╭──

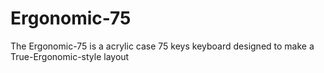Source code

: # Ergonomic-75
The Ergonomic-75 is a acrylic case 75 keys keyboard designed to make a True-Ergonomic-style layout
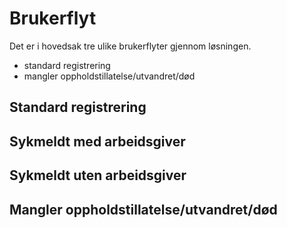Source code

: # Brukerflyt

Det er i hovedsak tre ulike brukerflyter gjennom løsningen.

-   standard registrering
-   mangler oppholdstillatelse/utvandret/død

## Standard registrering

## Sykmeldt med arbeidsgiver

## Sykmeldt uten arbeidsgiver

## Mangler oppholdstillatelse/utvandret/død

╰──

EXERCISE REQUIREMENTS –
Please transcribe the listing above verbatim and exclude every picture.

PROBLEM SOLUTION –
Source code

: # Ergonomic-75
The Ergonomic-75 is a acrylic case 75 keys keyboard designed to make a True-Ergonomic-style layout
Source code

: # Brukerflyt

Det er i hovedsak tre ulike brukerflyter gjennom løsningen.

-   standard registrering
-   mangler oppholdstillatelse/utvandret/død

## Standard registrering

## Sykmeldt med arbeidsgiver

## Sykmeldt uten arbeidsgiver

## Mangler oppholdstillatelse/utvandret/død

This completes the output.